◆ Collected data ◆
• • •
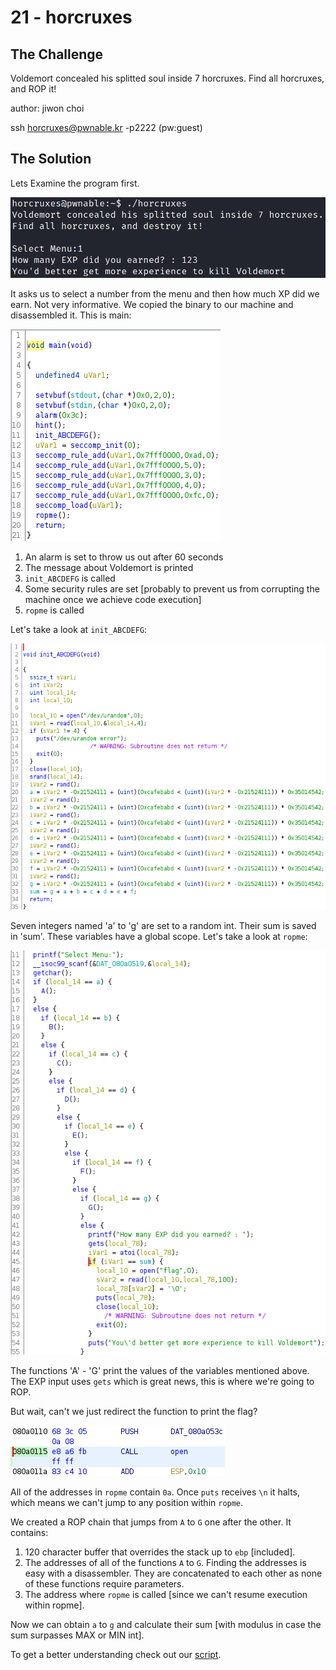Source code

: # 21 - horcruxes

## The Challenge

Voldemort concealed his splitted soul inside 7 horcruxes. Find all horcruxes, and ROP it!

author: jiwon choi

ssh horcruxes@pwnable.kr -p2222 \(pw:guest\)

## The Solution

Lets Examine the program first.

![](../.gitbook/assets/image%20%2847%29.png)

It asks us to select a number from the menu and then how much XP did we earn. Not very informative. We copied the binary to our machine and disassembled it. This is main:

![](../.gitbook/assets/image%20%2848%29.png)

1. An alarm is set to throw us out after 60 seconds
2. The message about Voldemort is printed
3. `init_ABCDEFG` is called
4. Some security rules are set \[probably to prevent us from corrupting the machine once we achieve code execution\]
5. `ropme` is called

Let's take a look at `init_ABCDEFG`:

![](../.gitbook/assets/image%20%2845%29.png)

Seven integers named 'a' to 'g' are set to a random int. Their sum is saved in 'sum'. These variables have a global scope. Let's take a look at `ropme`:

![](../.gitbook/assets/image%20%2846%29.png)

The functions 'A' - 'G' print the values of the variables mentioned above. The EXP input uses `gets` which is great news, this is where we're going to ROP.

But wait, can't we just redirect the function to print the flag?

![](../.gitbook/assets/image%20%2849%29.png)

All of the addresses in `ropme` contain `0a`. Once `puts` receives  `\n` it halts, which means we can't jump to any position within `ropme`.

We created a ROP chain that jumps from `A` to `G` one after the other. It contains:

1. 120 character buffer that overrides the stack up to `ebp` \[included\].
2. The addresses of all of the functions `A` to `G`. Finding the addresses is easy with a disassembler. They are concatenated to each other as none of these functions require parameters.
3. The address where `ropme` is called \[since we can't resume execution within ropme\].

Now we can obtain `a` to `g` and calculate their sum \[with modulus in case the sum surpasses MAX or MIN int\].

To get a better understanding check out our [script](https://github.com/nickbhe/CTFWriteups/blob/master/pwnable.kr/21-horcruxes/horcruxes.py).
• • •
◆ Required action ◆
Give every record again exactly, apart from the pictures, which stay out.

◆ Answer space ◆
Source code

: # 21 - horcruxes

## The Challenge

Voldemort concealed his splitted soul inside 7 horcruxes. Find all horcruxes, and ROP it!

author: jiwon choi

ssh horcruxes@pwnable.kr -p2222 \(pw:guest\)

## The Solution

Lets Examine the program first.

![](../.gitbook/assets/image%20%2847%29.png)

It asks us to select a number from the menu and then how much XP did we earn. Not very informative. We copied the binary to our machine and disassembled it. This is main:

![](../.gitbook/assets/image%20%2848%29.png)

1. An alarm is set to throw us out after 60 seconds
2. The message about Voldemort is printed
3. `init_ABCDEFG` is called
4. Some security rules are set \[probably to prevent us from corrupting the machine once we achieve code execution\]
5. `ropme` is called

Let's take a look at `init_ABCDEFG`:

![](../.gitbook/assets/image%20%2845%29.png)

Seven integers named 'a' to 'g' are set to a random int. Their sum is saved in 'sum'. These variables have a global scope. Let's take a look at `ropme`:

![](../.gitbook/assets/image%20%2846%29.png)

The functions 'A' - 'G' print the values of the variables mentioned above. The EXP input uses `gets` which is great news, this is where we're going to ROP.

But wait, can't we just redirect the function to print the flag?

![](../.gitbook/assets/image%20%2849%29.png)

All of the addresses in `ropme` contain `0a`. Once `puts` receives  `\n` it halts, which means we can't jump to any position within `ropme`.

We created a ROP chain that jumps from `A` to `G` one after the other. It contains:

1. 120 character buffer that overrides the stack up to `ebp` \[included\].
2. The addresses of all of the functions `A` to `G`. Finding the addresses is easy with a disassembler. They are concatenated to each other as none of these functions require parameters.
3. The address where `ropme` is called \[since we can't resume execution within ropme\].

Now we can obtain `a` to `g` and calculate their sum \[with modulus in case the sum surpasses MAX or MIN int\].

To get a better understanding check out our [script](https://github.com/nickbhe/CTFWriteups/blob/master/pwnable.kr/21-horcruxes/horcruxes.py).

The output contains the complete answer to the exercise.